_Task details_
Print every entry exactly as it appears, but skip the pictures.

_Input_
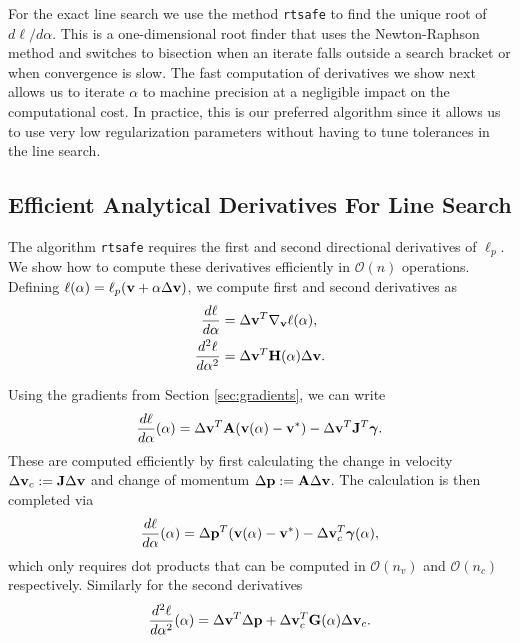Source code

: For the exact line search we use the method \verb;rtsafe; \cite[\S
9.4]{bib:numerical_recipes} to find the unique root of $d\ell/d\alpha$. This is
a one-dimensional root finder that uses the Newton-Raphson method and switches
to bisection when an iterate falls outside a search bracket or when convergence
is slow. The fast computation of derivatives we show next allows us to iterate
$\alpha$ to machine precision at a negligible impact on the computational cost.
In practice, this is our preferred algorithm since it allows us to use very low
regularization parameters without having to tune tolerances in the line search.

\subsection{Efficient Analytical Derivatives For Line Search}

The algorithm \verb;rtsafe; requires the first and second directional
derivatives of $\ell_p$. We show how to compute these
derivatives efficiently in $\mathcal{O}(n)$ operations. Defining $\ell(\alpha) =
\ell_p({\mathbf{v}}+\alpha\Delta{\mathbf{v}})$, we compute first and second derivatives as
\begin{align*}
	\frac{d\ell}{d\alpha}&=\Delta{\mathbf{v}}^T\nabla_{\mathbf{v}}\ell(\alpha),\\
	\frac{d^2\ell}{d\alpha^2}&=\Delta{\mathbf{v}}^T{\mathbf{H}}(\alpha)\Delta{\mathbf{v}}.
\end{align*}

Using the gradients from Section \ref{sec:gradients}, we can write
\begin{align*}
	\frac{d\ell}{d\alpha}(\alpha)=\Delta{\mathbf{v}}^T{\mathbf{A}}({\mathbf{v}}(\alpha)-{\mathbf{v}}^*)-\Delta{\mathbf{v}}^T{\mathbf{J}}^T{\bm\gamma}.
\end{align*}
These are computed efficiently by first calculating the change in velocity
$\Delta{\mathbf{v}}_c:={\mathbf{J}}\Delta{\mathbf{v}}$ and change of momentum $\Delta{\mathbf{p}} :=
{\mathbf{A}}\Delta{\mathbf{v}}$. The calculation is then completed via 
\begin{align*}
	\frac{d\ell}{d\alpha}(\alpha)=\Delta{\mathbf{p}}^T({\mathbf{v}}(\alpha)-{\mathbf{v}}^*)
	-\Delta{\mathbf{v}}_c^T{\bm\gamma}(\alpha),
\end{align*}
which only requires dot products that can be computed in $\mathcal{O}(n_v)$ and
$\mathcal{O}(n_c)$ respectively. Similarly for the second derivatives
\begin{align*}
	\frac{d^2\ell}{d\alpha^2}(\alpha)=\Delta{\mathbf{v}}^T\Delta{\mathbf{p}} + \Delta{\mathbf{v}}_c^T
	{\mathbf{G}}(\alpha)\Delta{\mathbf{v}}_c.
\end{align*}

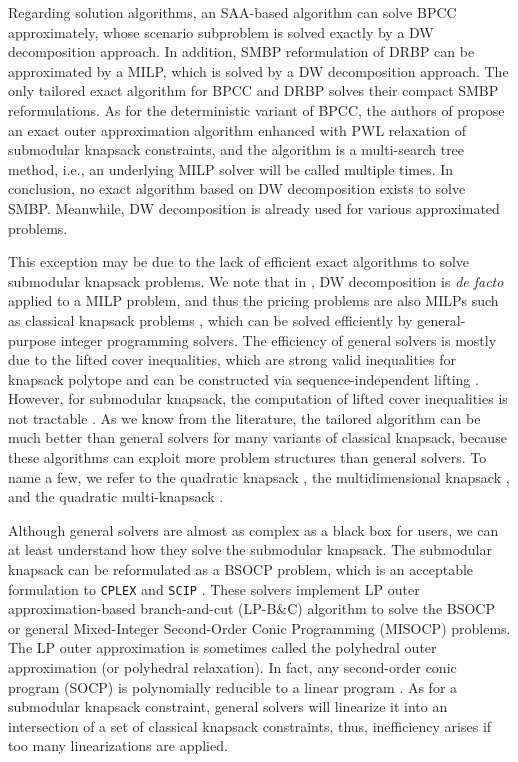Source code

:  
Regarding solution algorithms, an SAA-based   algorithm \cite{zhang2020branch} can solve BPCC approximately, whose scenario subproblem is solved exactly by a DW decomposition approach. In addition, SMBP reformulation of DRBP  \cite{zhang2020branch} can be approximated by a MILP, which is solved by a DW decomposition approach. The only tailored exact algorithm for BPCC and DRBP  \cite{zhang2018ambiguous} solves their compact SMBP reformulations. As for the deterministic variant of BPCC, the authors of   \cite{shylo2013} propose an exact outer approximation algorithm enhanced with PWL relaxation of submodular knapsack constraints, and the algorithm is a multi-search tree method, i.e., an underlying MILP solver will be called multiple times. In conclusion, no exact algorithm based on DW decomposition exists to solve SMBP. Meanwhile, DW decomposition is  already used for various approximated problems.


This exception  may be due to the lack of efficient exact algorithms to solve submodular knapsack problems.
We note that in \cite{zhang2020branch}, DW decomposition is \textit{de facto} applied to a MILP problem, and thus the  pricing problems are also MILPs such as classical knapsack problems \citep{cacchiani2022knapsack}, which can be solved efficiently by general-purpose integer programming solvers.  The efficiency of general solvers is mostly due to the lifted cover inequalities, which are strong valid inequalities for knapsack polytope and can be constructed via sequence-independent lifting \citep{gu1999lifted}. However, for submodular knapsack, the computation of lifted cover inequalities is not tractable  \citep{atamturk2009submodular}. As we know from the literature,  the tailored algorithm can be much better than general solvers for many variants of classical knapsack, because these algorithms can exploit more problem structures than general solvers. To name a few, we refer  to the quadratic knapsack \citep{caprara1999, furini2019theoretical}, the multidimensional knapsack \citep{Puchinger2010}, and the quadratic multi-knapsack \citep{Bergman19, olivir2021}.  

 
Although general solvers are almost as complex as a black box for users, we can at least understand how they solve the submodular knapsack. The submodular knapsack can be reformulated as a BSOCP problem, which is an acceptable formulation to  \texttt{CPLEX} \citep{bliek1u2014solving} and \texttt{SCIP} \citep{berthold2012extending}. These solvers implement  LP outer approximation-based branch-and-cut (LP-B$\&$C) algorithm \citep{coey2018outer} to solve the BSOCP or general Mixed-Integer Second-Order Conic Programming (MISOCP) problems. The LP outer approximation is sometimes called the polyhedral outer approximation (or polyhedral relaxation).  In fact, any second-order conic program (SOCP) is polynomially reducible to a linear program \cite{ben2001polyhedral}. As for a submodular knapsack constraint, general solvers will linearize it into an intersection of a set of classical knapsack constraints, thus, inefficiency arises if too many linearizations are applied.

_Reply to the task_
Source code

: For the exact line search we use the method \verb;rtsafe; \cite[\S
9.4]{bib:numerical_recipes} to find the unique root of $d\ell/d\alpha$. This is
a one-dimensional root finder that uses the Newton-Raphson method and switches
to bisection when an iterate falls outside a search bracket or when convergence
is slow. The fast computation of derivatives we show next allows us to iterate
$\alpha$ to machine precision at a negligible impact on the computational cost.
In practice, this is our preferred algorithm since it allows us to use very low
regularization parameters without having to tune tolerances in the line search.

\subsection{Efficient Analytical Derivatives For Line Search}

The algorithm \verb;rtsafe; requires the first and second directional
derivatives of $\ell_p$. We show how to compute these
derivatives efficiently in $\mathcal{O}(n)$ operations. Defining $\ell(\alpha) =
\ell_p({\mathbf{v}}+\alpha\Delta{\mathbf{v}})$, we compute first and second derivatives as
\begin{align*}
	\frac{d\ell}{d\alpha}&=\Delta{\mathbf{v}}^T\nabla_{\mathbf{v}}\ell(\alpha),\\
	\frac{d^2\ell}{d\alpha^2}&=\Delta{\mathbf{v}}^T{\mathbf{H}}(\alpha)\Delta{\mathbf{v}}.
\end{align*}

Using the gradients from Section \ref{sec:gradients}, we can write
\begin{align*}
	\frac{d\ell}{d\alpha}(\alpha)=\Delta{\mathbf{v}}^T{\mathbf{A}}({\mathbf{v}}(\alpha)-{\mathbf{v}}^*)-\Delta{\mathbf{v}}^T{\mathbf{J}}^T{\bm\gamma}.
\end{align*}
These are computed efficiently by first calculating the change in velocity
$\Delta{\mathbf{v}}_c:={\mathbf{J}}\Delta{\mathbf{v}}$ and change of momentum $\Delta{\mathbf{p}} :=
{\mathbf{A}}\Delta{\mathbf{v}}$. The calculation is then completed via 
\begin{align*}
	\frac{d\ell}{d\alpha}(\alpha)=\Delta{\mathbf{p}}^T({\mathbf{v}}(\alpha)-{\mathbf{v}}^*)
	-\Delta{\mathbf{v}}_c^T{\bm\gamma}(\alpha),
\end{align*}
which only requires dot products that can be computed in $\mathcal{O}(n_v)$ and
$\mathcal{O}(n_c)$ respectively. Similarly for the second derivatives
\begin{align*}
	\frac{d^2\ell}{d\alpha^2}(\alpha)=\Delta{\mathbf{v}}^T\Delta{\mathbf{p}} + \Delta{\mathbf{v}}_c^T
	{\mathbf{G}}(\alpha)\Delta{\mathbf{v}}_c.
\end{align*}

Source code

:  
Regarding solution algorithms, an SAA-based   algorithm \cite{zhang2020branch} can solve BPCC approximately, whose scenario subproblem is solved exactly by a DW decomposition approach. In addition, SMBP reformulation of DRBP  \cite{zhang2020branch} can be approximated by a MILP, which is solved by a DW decomposition approach. The only tailored exact algorithm for BPCC and DRBP  \cite{zhang2018ambiguous} solves their compact SMBP reformulations. As for the deterministic variant of BPCC, the authors of   \cite{shylo2013} propose an exact outer approximation algorithm enhanced with PWL relaxation of submodular knapsack constraints, and the algorithm is a multi-search tree method, i.e., an underlying MILP solver will be called multiple times. In conclusion, no exact algorithm based on DW decomposition exists to solve SMBP. Meanwhile, DW decomposition is  already used for various approximated problems.


This exception  may be due to the lack of efficient exact algorithms to solve submodular knapsack problems.
We note that in \cite{zhang2020branch}, DW decomposition is \textit{de facto} applied to a MILP problem, and thus the  pricing problems are also MILPs such as classical knapsack problems \citep{cacchiani2022knapsack}, which can be solved efficiently by general-purpose integer programming solvers.  The efficiency of general solvers is mostly due to the lifted cover inequalities, which are strong valid inequalities for knapsack polytope and can be constructed via sequence-independent lifting \citep{gu1999lifted}. However, for submodular knapsack, the computation of lifted cover inequalities is not tractable  \citep{atamturk2009submodular}. As we know from the literature,  the tailored algorithm can be much better than general solvers for many variants of classical knapsack, because these algorithms can exploit more problem structures than general solvers. To name a few, we refer  to the quadratic knapsack \citep{caprara1999, furini2019theoretical}, the multidimensional knapsack \citep{Puchinger2010}, and the quadratic multi-knapsack \citep{Bergman19, olivir2021}.  

 
Although general solvers are almost as complex as a black box for users, we can at least understand how they solve the submodular knapsack. The submodular knapsack can be reformulated as a BSOCP problem, which is an acceptable formulation to  \texttt{CPLEX} \citep{bliek1u2014solving} and \texttt{SCIP} \citep{berthold2012extending}. These solvers implement  LP outer approximation-based branch-and-cut (LP-B$\&$C) algorithm \citep{coey2018outer} to solve the BSOCP or general Mixed-Integer Second-Order Conic Programming (MISOCP) problems. The LP outer approximation is sometimes called the polyhedral outer approximation (or polyhedral relaxation).  In fact, any second-order conic program (SOCP) is polynomially reducible to a linear program \cite{ben2001polyhedral}. As for a submodular knapsack constraint, general solvers will linearize it into an intersection of a set of classical knapsack constraints, thus, inefficiency arises if too many linearizations are applied.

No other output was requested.